Problem
Collect all lines below with the string "retningslinjer".

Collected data
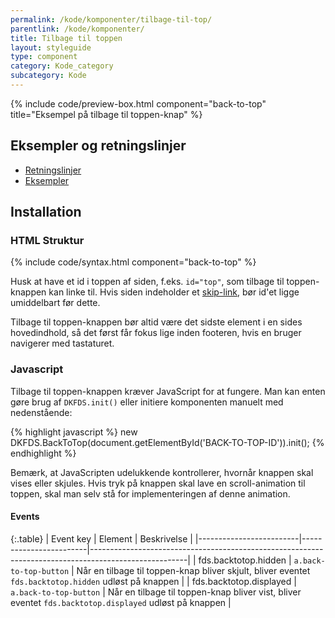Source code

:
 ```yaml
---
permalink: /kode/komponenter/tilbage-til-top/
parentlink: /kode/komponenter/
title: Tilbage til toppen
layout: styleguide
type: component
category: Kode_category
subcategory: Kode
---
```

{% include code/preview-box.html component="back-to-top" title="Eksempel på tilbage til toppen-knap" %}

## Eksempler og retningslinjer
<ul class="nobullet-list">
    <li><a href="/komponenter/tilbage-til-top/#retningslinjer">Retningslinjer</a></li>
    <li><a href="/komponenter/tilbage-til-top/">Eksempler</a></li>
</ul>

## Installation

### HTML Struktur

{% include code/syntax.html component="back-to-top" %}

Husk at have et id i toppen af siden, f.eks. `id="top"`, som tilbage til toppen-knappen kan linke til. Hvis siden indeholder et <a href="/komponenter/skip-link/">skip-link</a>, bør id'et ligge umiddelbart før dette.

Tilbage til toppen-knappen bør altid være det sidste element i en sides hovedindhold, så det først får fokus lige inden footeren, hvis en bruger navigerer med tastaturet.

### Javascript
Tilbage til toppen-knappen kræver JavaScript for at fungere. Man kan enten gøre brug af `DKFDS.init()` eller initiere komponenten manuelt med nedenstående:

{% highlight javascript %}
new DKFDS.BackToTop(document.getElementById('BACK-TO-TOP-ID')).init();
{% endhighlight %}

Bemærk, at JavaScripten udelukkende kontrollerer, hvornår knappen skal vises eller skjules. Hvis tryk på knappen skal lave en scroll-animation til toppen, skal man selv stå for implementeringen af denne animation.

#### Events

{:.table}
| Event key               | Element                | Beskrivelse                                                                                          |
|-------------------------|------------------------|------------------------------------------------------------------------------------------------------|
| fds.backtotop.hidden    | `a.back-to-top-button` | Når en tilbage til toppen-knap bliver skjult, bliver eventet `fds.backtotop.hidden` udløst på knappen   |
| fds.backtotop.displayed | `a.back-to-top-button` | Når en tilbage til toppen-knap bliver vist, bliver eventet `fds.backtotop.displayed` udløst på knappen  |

---

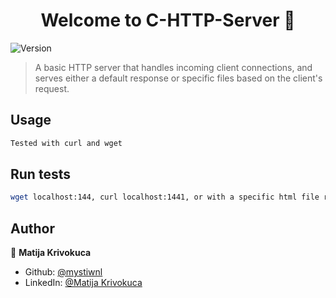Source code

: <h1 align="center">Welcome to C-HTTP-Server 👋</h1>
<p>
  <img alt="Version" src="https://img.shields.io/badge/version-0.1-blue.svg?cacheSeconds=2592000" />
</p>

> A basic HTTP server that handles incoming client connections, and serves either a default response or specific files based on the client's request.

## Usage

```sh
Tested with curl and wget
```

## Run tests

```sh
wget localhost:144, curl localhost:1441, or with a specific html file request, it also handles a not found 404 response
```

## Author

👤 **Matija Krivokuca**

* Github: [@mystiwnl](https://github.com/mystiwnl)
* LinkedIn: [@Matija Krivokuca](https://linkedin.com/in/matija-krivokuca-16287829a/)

---

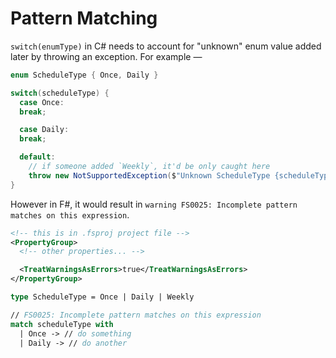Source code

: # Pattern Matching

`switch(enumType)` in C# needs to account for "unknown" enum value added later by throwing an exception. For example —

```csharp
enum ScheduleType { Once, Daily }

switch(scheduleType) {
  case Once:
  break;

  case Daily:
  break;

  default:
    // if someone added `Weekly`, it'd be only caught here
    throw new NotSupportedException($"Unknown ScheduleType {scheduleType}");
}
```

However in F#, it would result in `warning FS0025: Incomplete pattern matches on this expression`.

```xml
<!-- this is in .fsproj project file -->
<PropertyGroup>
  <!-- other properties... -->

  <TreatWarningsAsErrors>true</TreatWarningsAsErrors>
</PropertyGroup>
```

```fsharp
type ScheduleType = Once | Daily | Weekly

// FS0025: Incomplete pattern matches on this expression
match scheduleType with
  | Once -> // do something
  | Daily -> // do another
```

Expected output
## Eksempler og retningslinjer
    <li><a href="/komponenter/tilbage-til-top/#retningslinjer">Retningslinjer</a></li>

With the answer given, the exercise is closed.